Artistic: Texture The artistic inspiration this week is texture. You should almost be able to feel the image.
This one had me befuddled. Texture – it comes from the Latin. It means both writing (text) and weaving (textus from the past participle texere). Every language belongs to a family of proto languages that pre-date the languages that eventually became those spoken on our planet today; Latin belongs to the Proto Indo-European language family and our word ‘texture’ is based in the word teks in that mother tongue – it means to weave, not just fabric, but wicker-work. ‘Teks’ is the proto word that was passed down to the Sanskrit, Old Persian, Latin, Greek, Old Church Slavonic, Lithuanian, Old Irish, Old High German, German, and Hittite languages. Someone in the 1650s used it to mean ‘structural character’.
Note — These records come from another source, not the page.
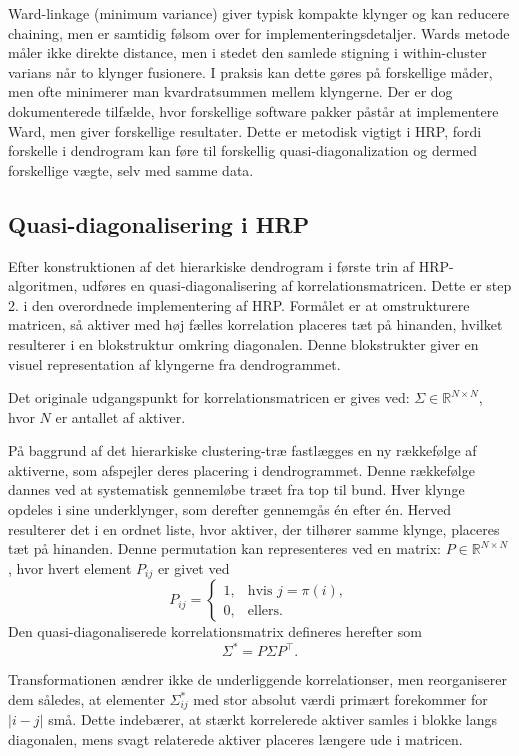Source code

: \documentclass[../main.tex]{subfiles}
\begin{document}
Ward-linkage (minimum variance) giver typisk kompakte klynger og kan reducere chaining, men er samtidig følsom over for implementeringsdetaljer. Wards metode måler ikke direkte distance, men i stedet den samlede stigning i within-cluster varians når to klynger fusionere. I praksis kan dette gøres på forskellige måder, men ofte minimerer man kvardratsummen mellem klyngerne. Der er dog dokumenterede tilfælde, hvor forskellige software pakker påstår at implementere Ward, men giver forskellige resultater. Dette er metodisk vigtigt i HRP, fordi forskelle i dendrogram kan føre til forskellig quasi-diagonalization og dermed forskellige vægte, selv med samme data.~\cite{murtagh_legendre_ward_2014}

\subsection{Quasi-diagonalisering i HRP}

Efter konstruktionen af det hierarkiske dendrogram i første trin af HRP-algoritmen, udføres en quasi-diagonalisering af korrelationsmatricen. Dette er step 2. i den overordnede implementering af HRP. Formålet er at omstrukturere matricen, så aktiver med høj fælles korrelation placeres tæt på hinanden, hvilket resulterer i en blokstruktur omkring diagonalen. Denne blokstrukter giver en visuel representation af klyngerne fra dendrogrammet.

Det originale udgangspunkt for korrelationsmatricen er gives ved: $\Sigma \in \mathbb{R}^{N \times N}$, hvor $N$ er antallet af aktiver. 

På baggrund af det hierarkiske clustering-træ fastlægges en ny rækkefølge af aktiverne, som afspejler deres placering i dendrogrammet. Denne rækkefølge dannes ved at systematisk gennemløbe træet fra top til bund. Hver klynge opdeles i sine underklynger, som derefter gennemgås én efter én. Herved resulterer det i en ordnet liste, hvor aktiver, der tilhører samme klynge, placeres tæt på hinanden. Denne permutation kan representeres ved en matrix: $P \in \mathbb{R}^{N \times N}$, hvor hvert element $P_{ij}$ er givet ved
\[
P_{ij} =
\begin{cases}
1, & \text{hvis } j = \pi(i), \\
0, & \text{ellers}.
\end{cases}
\]
Den quasi-diagonaliserede korrelationsmatrix defineres herefter som
\[
\Sigma^{*} = P \Sigma P^{\top}.
\]

Transformationen ændrer ikke de underliggende korrelationser, men reorganiserer dem således, at elementer $\Sigma^{*}_{ij}$ med stor absolut værdi primært forekommer for $|i - j|$ små. Dette indebærer, at stærkt korrelerede aktiver samles i blokke langs diagonalen, mens svagt relaterede aktiver placeres længere ude i matricen.
\end{document}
Today, when we think of texture, we think of ridges, smooth and rough surfaces. However, I found my texture inspiration in a field. Every May the countryside becomes a patchwork of yellow, brown and green. I’ll never forget the first time I saw a tree floating in waves of yellow. It’s Rapeseed season and it is glorious. We stopped driving the other day down in Bedfordshire so that I could take this shot. The warp and weft of the stalks and stems are fluid, so that thousands upon thousands of brilliant yellow petals rustle and float for miles, resembling a sea of silk.
So, there you are, my friends. Texture.